The talk began with an introduction of our speakers and their respective companies. Julien explained how he is focused on exploring the possibilities of our future, and how we can prepare for a world that we are impacting so significantly. His podcasts involve interviews of historians, political scientists, economists and even astronauts, among many others. He explores topics including but in no way limited to ‘Green Washing’, geopolitics, biomimicry, and the impact of tech on shaping the future of the world. He is especially interested in the latter topic, and how the developing technological world is catalyzing our need to be prepared for any eventuality that the future may bring.

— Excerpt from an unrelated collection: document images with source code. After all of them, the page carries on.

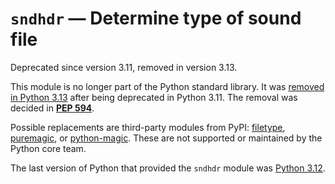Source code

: `sndhdr` — Determine type of sound file
=======================================

Deprecated since version 3.11, removed in version 3.13.

This module is no longer part of the Python standard library.
It was [removed in Python 3.13](../whatsnew/3.13.html#whatsnew313-pep594) after
being deprecated in Python 3.11. The removal was decided in [**PEP 594**](https://peps.python.org/pep-0594/).

Possible replacements are third-party modules from PyPI:
[filetype](https://pypi.org/project/filetype/), [puremagic](https://pypi.org/project/puremagic/), or [python-magic](https://pypi.org/project/python-magic/).
These are not supported or maintained by the Python core team.

The last version of Python that provided the `sndhdr` module was
[Python 3.12](https://docs.python.org/3.12/library/sndhdr.html).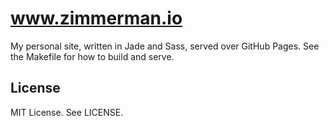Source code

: # www.zimmerman.io

My personal site, written in Jade and Sass, served over GitHub Pages. See the
Makefile for how to build and serve.

## License

MIT License. See LICENSE.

Julien then focused on how our very perception of the future has changed, and how a significant change in attitude towards discussing the long-term effects of our lives has also led to a revision in how we should discuss business itself. To demonstrate these changing attitudes, Julien discussed the difference in the predictions made by the World Economic Forum in their Global Risks Report from 2015 to 2020. It is obvious by examining the report that whereas once we did not consider the environment to be a significant threat to our world, we do not understand the risks posed by neglecting the environment. The risks that the report discuss should be considered risks for life in general, but more specifically also for business, who are under great threat from this changing world, lest they start to act and build an environmental and sustainability consciousness into their core values. Julien sees this progression of attitudes towards a preoccupation with the environment as largely positive, because bringing the conversation to the forefront of people’s minds represents a sort of social awakening.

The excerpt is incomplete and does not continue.